Tactical Management Announces Acquisition of Avyana Litigation Funding

An investment vehicle advised by Tactical Management has successfully acquired Avyana Litigation Funding, further expanding its strategic portfolio in the legal financing sector.

Tactical Management, a globally active turnaround investor, specializes in unlocking the potential of underperforming companies, distressed real estate, and non-performing loans. The firm’s expertise lies in driving value and growth through strategic and operational support across a range of sectors and asset types.

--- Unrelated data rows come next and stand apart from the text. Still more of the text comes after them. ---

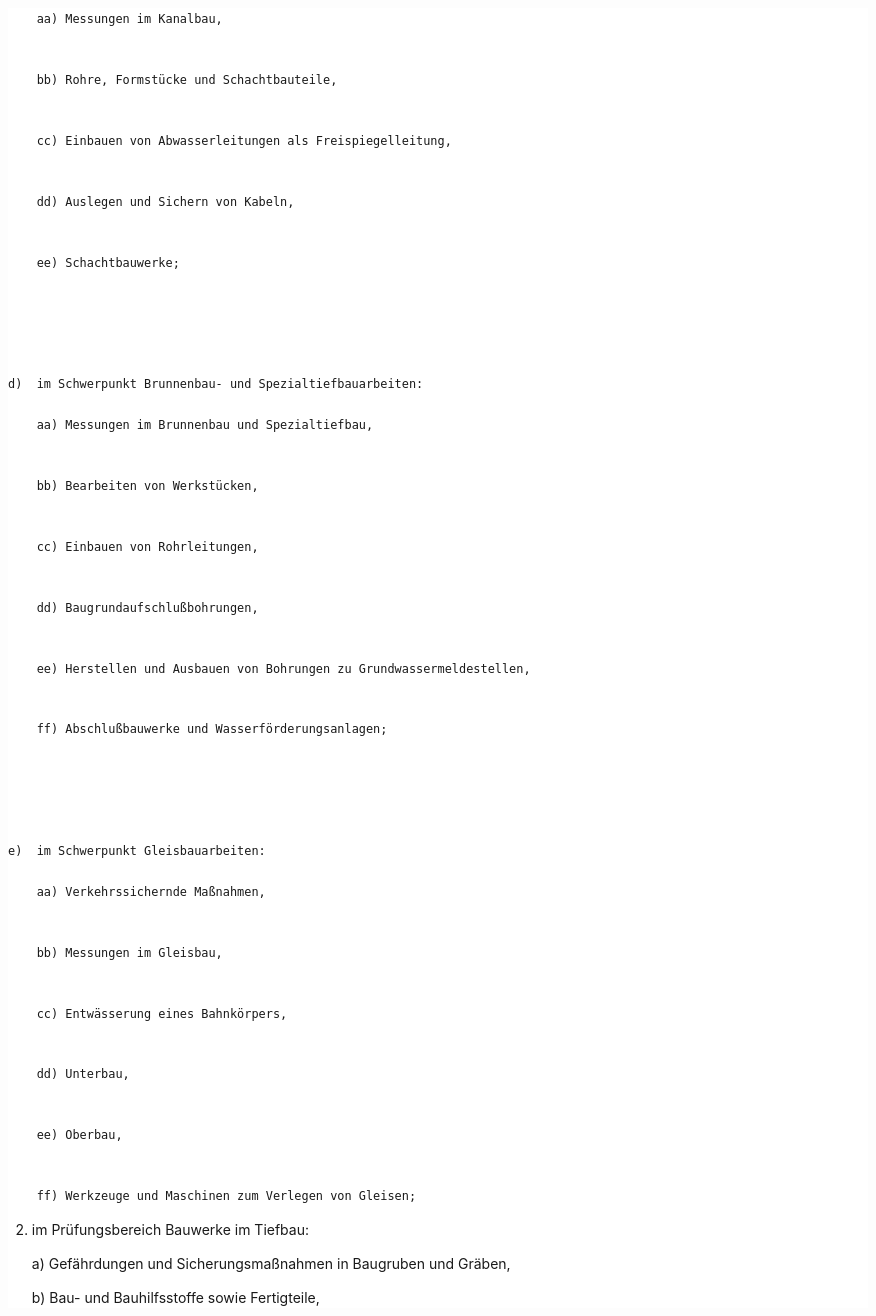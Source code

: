         aa) Messungen im Kanalbau,


        bb) Rohre, Formstücke und Schachtbauteile,


        cc) Einbauen von Abwasserleitungen als Freispiegelleitung,


        dd) Auslegen und Sichern von Kabeln,


        ee) Schachtbauwerke;





    d)  im Schwerpunkt Brunnenbau- und Spezialtiefbauarbeiten:

        aa) Messungen im Brunnenbau und Spezialtiefbau,


        bb) Bearbeiten von Werkstücken,


        cc) Einbauen von Rohrleitungen,


        dd) Baugrundaufschlußbohrungen,


        ee) Herstellen und Ausbauen von Bohrungen zu Grundwassermeldestellen,


        ff) Abschlußbauwerke und Wasserförderungsanlagen;





    e)  im Schwerpunkt Gleisbauarbeiten:

        aa) Verkehrssichernde Maßnahmen,


        bb) Messungen im Gleisbau,


        cc) Entwässerung eines Bahnkörpers,


        dd) Unterbau,


        ee) Oberbau,


        ff) Werkzeuge und Maschinen zum Verlegen von Gleisen;








2.  im Prüfungsbereich Bauwerke im Tiefbau:

    a)  Gefährdungen und Sicherungsmaßnahmen in Baugruben und Gräben,


    b)  Bau- und Bauhilfsstoffe sowie Fertigteile,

Avyana Litigation Funding is dedicated to democratizing justice by providing financial support for complex legal disputes. As a trusted partner to minority shareholders, investors, and businesses, Avyana not only funds their fight to pursue rightful claims but also helps them monetize these claims, turning legal challenges into financial opportunities.

The acquisition aligns with Tactical Management’s strategic focus on supporting businesses with high-growth potential through innovative solutions. The acquisition of Avyana allows Tactical Management to strengthen its presence in the legal financing market, offering comprehensive services such as:

  • Shareholder Disputes: Funding legal battles over shareholder rights, corporate governance, and mismanagement.
  • Investor Claims: Supporting claims related to corporate misconduct, fraud, or breach of fiduciary duty.
  • Bankruptcy Litigation: Financing litigation to recover debts or protect interests during bankruptcy proceedings.
  • Individual or Collective Legal Actions: Providing funding for both individual and group legal actions.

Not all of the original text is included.